Aim of the exercise →
When the line containing "## I want to help!" appears in the entries below, begin printing there and stop after the line containing "back in a town."; print each of those lines exactly and no other line.

Entries provided →

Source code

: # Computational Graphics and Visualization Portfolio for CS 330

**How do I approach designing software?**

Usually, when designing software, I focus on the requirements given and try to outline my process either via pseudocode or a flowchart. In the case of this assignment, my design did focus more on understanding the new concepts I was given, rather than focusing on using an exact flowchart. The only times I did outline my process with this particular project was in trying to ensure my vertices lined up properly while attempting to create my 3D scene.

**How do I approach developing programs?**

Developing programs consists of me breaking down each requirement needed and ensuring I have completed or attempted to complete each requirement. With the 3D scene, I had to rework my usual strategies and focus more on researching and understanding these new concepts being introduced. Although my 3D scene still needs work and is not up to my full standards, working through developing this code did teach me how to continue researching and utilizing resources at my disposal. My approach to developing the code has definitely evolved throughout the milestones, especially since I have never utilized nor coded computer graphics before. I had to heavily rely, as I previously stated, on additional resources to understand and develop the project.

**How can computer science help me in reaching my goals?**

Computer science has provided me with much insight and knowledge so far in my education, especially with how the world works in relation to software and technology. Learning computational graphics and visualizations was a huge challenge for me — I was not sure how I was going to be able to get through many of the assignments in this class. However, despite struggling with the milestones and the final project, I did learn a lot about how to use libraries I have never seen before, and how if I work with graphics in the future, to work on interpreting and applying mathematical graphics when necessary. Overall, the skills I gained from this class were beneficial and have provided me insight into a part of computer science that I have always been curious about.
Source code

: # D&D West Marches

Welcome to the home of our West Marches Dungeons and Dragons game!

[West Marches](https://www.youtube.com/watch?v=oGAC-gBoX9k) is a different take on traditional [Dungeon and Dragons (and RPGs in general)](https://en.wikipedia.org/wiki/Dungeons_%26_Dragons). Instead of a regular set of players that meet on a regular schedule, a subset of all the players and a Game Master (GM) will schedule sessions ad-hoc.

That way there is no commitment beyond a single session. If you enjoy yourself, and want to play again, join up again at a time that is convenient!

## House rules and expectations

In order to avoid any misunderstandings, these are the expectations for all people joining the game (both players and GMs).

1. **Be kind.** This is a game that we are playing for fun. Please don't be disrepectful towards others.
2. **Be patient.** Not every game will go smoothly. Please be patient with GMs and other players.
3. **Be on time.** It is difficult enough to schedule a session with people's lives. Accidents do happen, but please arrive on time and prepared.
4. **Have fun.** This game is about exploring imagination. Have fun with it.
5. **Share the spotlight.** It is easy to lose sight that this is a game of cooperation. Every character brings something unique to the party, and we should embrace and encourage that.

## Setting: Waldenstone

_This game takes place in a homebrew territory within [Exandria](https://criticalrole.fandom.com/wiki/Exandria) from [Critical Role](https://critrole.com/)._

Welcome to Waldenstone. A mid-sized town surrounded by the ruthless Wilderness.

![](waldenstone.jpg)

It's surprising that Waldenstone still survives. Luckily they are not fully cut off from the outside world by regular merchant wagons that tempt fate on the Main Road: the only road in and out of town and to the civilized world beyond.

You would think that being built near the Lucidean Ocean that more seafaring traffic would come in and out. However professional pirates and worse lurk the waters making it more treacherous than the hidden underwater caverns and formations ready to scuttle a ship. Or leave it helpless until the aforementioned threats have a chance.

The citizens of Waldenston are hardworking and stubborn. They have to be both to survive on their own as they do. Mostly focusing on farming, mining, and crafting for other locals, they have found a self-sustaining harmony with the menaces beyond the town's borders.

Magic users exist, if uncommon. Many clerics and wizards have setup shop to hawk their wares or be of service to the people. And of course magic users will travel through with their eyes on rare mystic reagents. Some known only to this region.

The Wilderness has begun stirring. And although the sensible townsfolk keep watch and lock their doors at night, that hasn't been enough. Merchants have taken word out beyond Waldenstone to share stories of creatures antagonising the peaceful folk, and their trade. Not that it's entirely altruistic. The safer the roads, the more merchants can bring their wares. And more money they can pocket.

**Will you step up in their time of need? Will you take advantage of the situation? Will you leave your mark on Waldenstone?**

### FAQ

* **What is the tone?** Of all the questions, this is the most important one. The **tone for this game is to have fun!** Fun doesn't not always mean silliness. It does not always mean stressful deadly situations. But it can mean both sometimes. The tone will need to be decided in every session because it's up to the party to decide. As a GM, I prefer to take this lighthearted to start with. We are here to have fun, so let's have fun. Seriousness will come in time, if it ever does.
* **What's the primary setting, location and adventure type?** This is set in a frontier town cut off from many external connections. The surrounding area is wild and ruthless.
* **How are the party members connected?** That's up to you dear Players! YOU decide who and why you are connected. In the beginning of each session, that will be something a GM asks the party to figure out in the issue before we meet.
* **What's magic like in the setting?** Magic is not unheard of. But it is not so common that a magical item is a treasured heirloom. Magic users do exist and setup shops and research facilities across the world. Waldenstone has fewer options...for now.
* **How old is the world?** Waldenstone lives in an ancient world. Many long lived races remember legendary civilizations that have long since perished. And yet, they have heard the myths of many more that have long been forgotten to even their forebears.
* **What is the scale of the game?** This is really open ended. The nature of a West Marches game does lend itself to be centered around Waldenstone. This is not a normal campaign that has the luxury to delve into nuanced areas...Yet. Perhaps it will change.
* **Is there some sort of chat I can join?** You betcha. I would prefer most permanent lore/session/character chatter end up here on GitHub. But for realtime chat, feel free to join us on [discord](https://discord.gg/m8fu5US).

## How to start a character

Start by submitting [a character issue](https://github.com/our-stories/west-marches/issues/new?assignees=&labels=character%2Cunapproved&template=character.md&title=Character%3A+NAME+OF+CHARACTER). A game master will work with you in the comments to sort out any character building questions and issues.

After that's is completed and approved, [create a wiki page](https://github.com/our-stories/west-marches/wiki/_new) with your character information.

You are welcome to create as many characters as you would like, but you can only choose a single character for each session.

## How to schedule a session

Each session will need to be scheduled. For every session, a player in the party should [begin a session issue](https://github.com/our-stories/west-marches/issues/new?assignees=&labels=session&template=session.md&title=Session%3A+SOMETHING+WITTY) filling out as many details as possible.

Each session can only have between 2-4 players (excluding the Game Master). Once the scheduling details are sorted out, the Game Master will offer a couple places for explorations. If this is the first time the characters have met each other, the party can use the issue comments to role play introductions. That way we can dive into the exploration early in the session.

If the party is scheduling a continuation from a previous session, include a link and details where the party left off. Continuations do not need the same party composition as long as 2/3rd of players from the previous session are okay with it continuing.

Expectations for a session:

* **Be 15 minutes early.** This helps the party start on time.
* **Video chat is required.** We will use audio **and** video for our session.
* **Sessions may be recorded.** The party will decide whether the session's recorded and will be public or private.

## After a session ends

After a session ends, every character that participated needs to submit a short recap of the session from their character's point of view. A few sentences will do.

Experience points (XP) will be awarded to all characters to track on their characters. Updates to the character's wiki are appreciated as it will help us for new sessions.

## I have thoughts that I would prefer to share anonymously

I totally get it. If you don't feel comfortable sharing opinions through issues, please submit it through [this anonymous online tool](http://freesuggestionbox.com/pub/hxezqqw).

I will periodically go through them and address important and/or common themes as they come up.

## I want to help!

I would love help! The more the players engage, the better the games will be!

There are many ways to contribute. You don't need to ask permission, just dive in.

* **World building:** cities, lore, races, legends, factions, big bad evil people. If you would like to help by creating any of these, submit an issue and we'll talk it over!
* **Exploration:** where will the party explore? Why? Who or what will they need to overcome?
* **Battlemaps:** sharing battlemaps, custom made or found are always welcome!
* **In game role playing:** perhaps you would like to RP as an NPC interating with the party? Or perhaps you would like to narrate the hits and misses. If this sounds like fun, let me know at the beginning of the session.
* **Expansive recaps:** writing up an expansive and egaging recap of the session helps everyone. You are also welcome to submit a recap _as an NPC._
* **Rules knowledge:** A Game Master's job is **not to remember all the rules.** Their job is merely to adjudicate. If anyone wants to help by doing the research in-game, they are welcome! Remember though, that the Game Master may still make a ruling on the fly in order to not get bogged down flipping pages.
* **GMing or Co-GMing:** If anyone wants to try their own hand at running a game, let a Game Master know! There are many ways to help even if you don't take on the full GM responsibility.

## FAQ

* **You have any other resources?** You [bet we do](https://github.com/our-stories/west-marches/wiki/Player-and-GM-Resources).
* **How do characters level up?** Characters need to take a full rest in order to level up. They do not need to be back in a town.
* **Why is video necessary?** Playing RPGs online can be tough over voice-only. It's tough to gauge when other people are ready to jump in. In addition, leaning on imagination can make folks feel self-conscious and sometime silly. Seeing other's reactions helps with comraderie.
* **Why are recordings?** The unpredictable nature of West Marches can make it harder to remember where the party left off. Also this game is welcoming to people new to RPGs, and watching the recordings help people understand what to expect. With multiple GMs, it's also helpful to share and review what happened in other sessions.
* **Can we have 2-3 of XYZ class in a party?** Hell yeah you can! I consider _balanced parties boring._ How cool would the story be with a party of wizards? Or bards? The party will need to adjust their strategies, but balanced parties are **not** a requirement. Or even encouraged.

Your response →
## I want to help!

I would love help! The more the players engage, the better the games will be!

There are many ways to contribute. You don't need to ask permission, just dive in.

* **World building:** cities, lore, races, legends, factions, big bad evil people. If you would like to help by creating any of these, submit an issue and we'll talk it over!
* **Exploration:** where will the party explore? Why? Who or what will they need to overcome?
* **Battlemaps:** sharing battlemaps, custom made or found are always welcome!
* **In game role playing:** perhaps you would like to RP as an NPC interating with the party? Or perhaps you would like to narrate the hits and misses. If this sounds like fun, let me know at the beginning of the session.
* **Expansive recaps:** writing up an expansive and egaging recap of the session helps everyone. You are also welcome to submit a recap _as an NPC._
* **Rules knowledge:** A Game Master's job is **not to remember all the rules.** Their job is merely to adjudicate. If anyone wants to help by doing the research in-game, they are welcome! Remember though, that the Game Master may still make a ruling on the fly in order to not get bogged down flipping pages.
* **GMing or Co-GMing:** If anyone wants to try their own hand at running a game, let a Game Master know! There are many ways to help even if you don't take on the full GM responsibility.

## FAQ

* **You have any other resources?** You [bet we do](https://github.com/our-stories/west-marches/wiki/Player-and-GM-Resources).
* **How do characters level up?** Characters need to take a full rest in order to level up. They do not need to be back in a town.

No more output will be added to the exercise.